Colander serializes numbers & bools as strings. #80

Closed
AndreLouisCaron opened this Issue Feb 6, 2013 · 18 comments

Comments

Projects
None yet
9 participants

When I use the Bool and Int types in my schemas like so:

class TestSchema(MappingSchema):
    interested = SchemaNode(Boolean(), missing=False, default=False)

And I use it to serialize some data like so:

schema = TestSchema()
data = schema.serialize(dict(interested=True))

Then data['interested']' is"true"` (a string).

Now, if I json.dumps(data), I get strings in my JSON data instead of the boolean I requested. This is really annoying because there's no way to fix this reliably after the fact! At best, I can supply a custom JSONEncoder, but I can still accidentally convert strings that shouldn't be converted.

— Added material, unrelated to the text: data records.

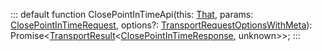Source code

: :::
default function ClosePointInTimeApi(this: [That](./That.md), params: [ClosePointInTimeRequest](./ClosePointInTimeRequest.md), options?: [TransportRequestOptionsWithMeta](./TransportRequestOptionsWithMeta.md)): Promise<[TransportResult](./TransportResult.md)<[ClosePointInTimeResponse](./ClosePointInTimeResponse.md), unknown>>;
:::
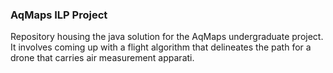 ### AqMaps ILP Project

Repository housing the java solution for the AqMaps undergraduate project.
It involves coming up with a flight algorithm that delineates the path for a
drone that carries air measurement apparati.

The same problem exists with numbers.

If anyone else has the same problem, you can temporarily work around the issue by defining the following overrides:

class Boolean(colander.Boolean):
    def serialize(self, node, appstruct):
        result = super(Boolean, self).serialize(node, appstruct)
        if result is not colander.null:
            result = bool(result)
        return result

class Float(colander.Float):
    def serialize(self, node, appstruct):
        result = super(Float, self).serialize(node, appstruct)
        if result is not colander.null:
            result = float(result)
        return result

class Int(colander.Int):
    def serialize(self, node, appstruct):
        result = super(Int, self).serialize(node, appstruct)
        if result is not colander.null:
            result = int(result)
        return result

Keep in mind that you'll have to put these in some custom package/module if you intend on reusing them for schemas in several Python modules.

Owner

mcdonc commented Feb 6, 2013

All builtin colander types generate strings as cstruct values except mapping and sequence, by design. Deserialization converts them from strings to appropriate types.

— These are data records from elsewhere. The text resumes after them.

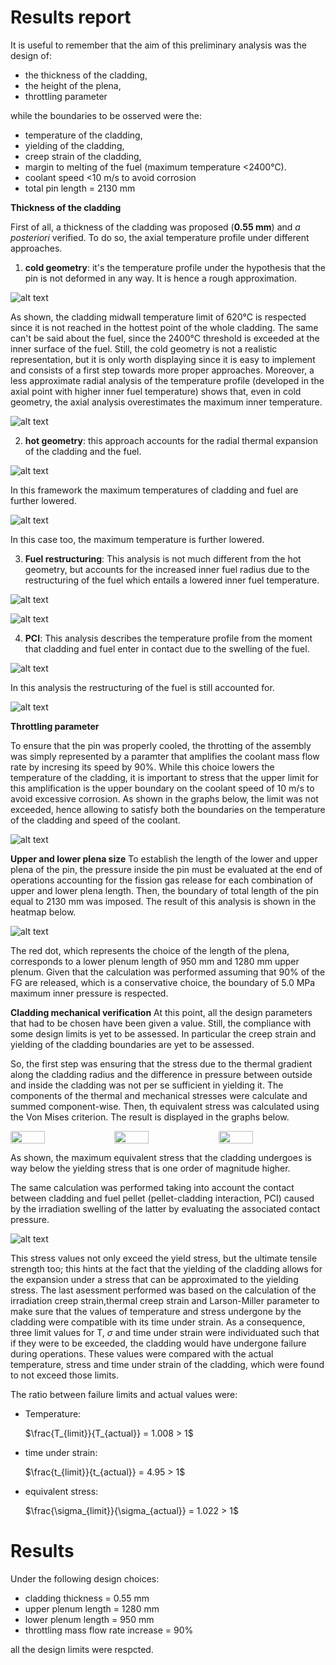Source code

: # Results report
It is useful to remember that the aim of this preliminary analysis was the design of:
*   the	thickness	of	the	cladding,
*   the	height	of	the	plena,
*   throttling parameter

while the boundaries to be osserved were the:
*   temperature of	the	cladding,
*   yielding of	the	cladding,
*   creep strain of	the	cladding,
*   margin to	melting of	the	fuel (maximum temperature <2400°C).
*   coolant speed <10 m/s to avoid corrosion
*   total pin length = 2130 mm

**Thickness of the cladding**

First of all, a thickness of the cladding was proposed (**0.55 mm**) and *a posteriori* verified. To do so, the axial temperature profile under different approaches.

1) **cold geometry**: 
it's the temperature profile under the hypothesis that the pin is not deformed in any way. It is hence a rough approximation.

![alt text](image.png)

As shown, the cladding midwall temperature limit of 620°C is respected since it is not reached in the hottest point of the whole cladding. The same can't be said about the fuel, since the 2400°C threshold is exceeded at the inner surface of the fuel.
Still, the cold geometry is not a realistic representation, but it is only worth displaying since it is easy to implement and consists of a first step towards more proper approaches.
Moreover, a less approximate radial analysis of the temperature profile (developed in the axial point with higher inner fuel temperature) shows that, even in cold geometry, the axial analysis overestimates the maximum inner temperature.

![alt text](image-1.png)

2) **hot geometry**: 
this approach accounts for the radial thermal expansion of the cladding and the fuel.

![alt text](image-2.png)

In this framework the maximum temperatures of cladding and fuel are further lowered.

![alt text](image-3.png)

In this case too, the maximum temperature is further lowered.

3) **Fuel restructuring**:
This analysis is not much different from the hot geometry, but accounts for the increased inner fuel radius due to the restructuring of the fuel which entails a lowered inner fuel temperature.

![alt text](image-4.png)

![alt text](image-5.png)

4) **PCI**:
This analysis describes the temperature profile from the moment that cladding and fuel enter in contact due to the swelling of the fuel.

![alt text](image-6.png)

In this analysis the restructuring of the fuel is still accounted for.

![alt text](image-7.png)

**Throttling parameter**

To ensure that the pin was properly cooled, the throtting of the assembly was simply represented by a paramter that amplifies the coolant mass flow rate by incresing its speed by 90%. While this choice lowers the temperature of the cladding, it is important to stress that the upper limit for this amplification is the upper boundary on the coolant speed of 10 m/s to avoid excessive corrosion. As shown in the graphs below, the limit was not exceeded, hence allowing to satisfy both the boundaries on the temperature of the cladding and speed of the coolant.

![alt text](image-8.png)

**Upper and lower plena size**
To establish the length of the lower and upper plena of the pin, the pressure inside the pin must be evaluated at the end of operations accounting for the fission gas release for each combination of upper and lower plena length. Then, the boundary of total length of the pin equal to 2130 mm was imposed. The result of this analysis is shown in the heatmap below.

![alt text](image-9.png)

The red dot, which represents the choice of the length of the plena, corresponds to a lower plenum length of 950 mm and 1280 mm upper plenum. Given that the calculation was performed assuming that 90% of the FG are released, which is a conservative choice, the boundary of 5.0 MPa maximum inner pressure is respected.

**Cladding mechanical verification**
At this point, all the design parameters that had to be chosen have been given a value. Still, the compliance with some design limits is yet to be assessed. In particular the creep strain and yielding of the cladding boundaries are yet to be assessed.

So, the first step was ensuring that the stress due to the thermal gradient along the cladding radius and the difference in pressure between outside and inside the cladding was not per se sufficient in yielding it. The components of the thermal and mechanical stresses were calculate and summed component-wise. Then, th equivalent stress was calculated using the Von Mises criterion. The result is displayed in the graphs below.

<div style="display: flex;">
  <img src=image-12.png  style="width: 33%;">
  <img src=image-11.png  style="width: 33%;">
  <img src=image-13.png  style="width: 33%;">
</div>

As shown, the maximum equivalent stress that the cladding undergoes is way below the yielding stress that is one order of magnitude higher.

The same calculation was performed taking into account the contact between cladding and fuel pellet (pellet-cladding interaction, PCI) caused by the irradiation swelling of the latter by evaluating the associated contact pressure. 

![alt text](image-14.png)

This stress values not only exceed the yield stress, but the ultimate tensile strength too; this hints at the fact that the yielding of the cladding allows for the expansion under a stress that can be approximated to the yielding stress. The last asessment performed was based on the calculation of the irradiation creep strain,thermal creep strain and Larson-Miller parameter to make sure that the values of temperature and stress undergone by the cladding were compatible with its time under strain. As a consequence, three limit values for T, $\sigma$ and time under strain were individuated such that if they were to be exceeded, the cladding would have undergone failure during operations. These values were compared with the actual temperature, stress and time under strain of the cladding, which were found to not exceed those limits.

The ratio between failure limits and actual values were:
* Temperature: 

    $\frac{T_{limit}}{T_{actual}} = 1.008 > 1$
 

* time under strain: 

    $\frac{t_{limit}}{t_{actual}} = 4.95 > 1$


* equivalent stress: 

    $\frac{\sigma_{limit}}{\sigma_{actual}} = 1.022 > 1$

# Results 
Under the following design choices:
* cladding thickness = 0.55 mm
* upper plenum length = 1280 mm
* lower plenum length = 950 mm
* throttling mass flow rate increase = 90%

all the design limits were respcted.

mcdonc closed this Feb 6, 2013

My point is precisely that deserialization using colander converts them back to the appropriate types. The point of generating a standard format like JSON is precisely to inter-operate with other systems.

Can you at least consider introducing an optional argument to the decoding process defaulting to the current behavior?

Owner

mcdonc commented Feb 6, 2013

Apologies, no. Colander serializations are meant to be deserialized by colander. Colander deserializations are meant to be serialized by colander. Neither result is meant to be JSON.

First, if colander serialization is not meant to generate something that inter-operable with anything else, colander serialization is utterly useless because I can just pickle my Python objects.

Second, colander is really close to offering that kind of support. Proof is that I can write ~20 lines of monkey patching to find the only two issues I've found preventing it from being used this way.

Just to give you an idea: I'm working on a REST API using Pyramid and Cornice. Colander is by far the best choice to validate incoming JSON.

For basic/intermediate use cases, it's also the best choice to format outgoing JSON.

The only two things that are getting in the way of making it perfect for outgoing JSON are issues #60 and #80.

Note that by patching the result of the following 4 functions, I can generate proper JSON output with all my schemas:

  • Boolean.serialize()
  • Int.serialize()
  • Float.serialize()
  • MappingSchema.serialize() (see issue #80)

I just apply the following code:

def monkey_patch_colander():
    # Recover boolean values which were coerced into strings.
    serialize_boolean = getattr(colander.Boolean, 'serialize')
    def patched_boolean_serialization(*args, **kwds):
        result = serialize_boolean(*args, **kwds)
        if result is not colander.null:
            result = result == 'true'
        return result
    setattr(colander.Boolean, 'serialize', patched_boolean_serialization)

    # Recover float values which were coerced into strings.
    serialize_float = getattr(colander.Float, 'serialize')
    def patched_float_serialization(*args, **kwds):
        result = serialize_float(*args, **kwds)
        if result is not colander.null:
            result = float(result)
        return result
    setattr(colander.Float, 'serialize', patched_float_serialization)

    # Recover integer values which were coerced into strings.
    serialize_int = getattr(colander.Int, 'serialize')
    def patched_int_serialization(*args, **kwds):
        result = serialize_int(*args, **kwds)
        if result is not colander.null:
            result = int(result)
        return result
    setattr(colander.Int, 'serialize', patched_int_serialization)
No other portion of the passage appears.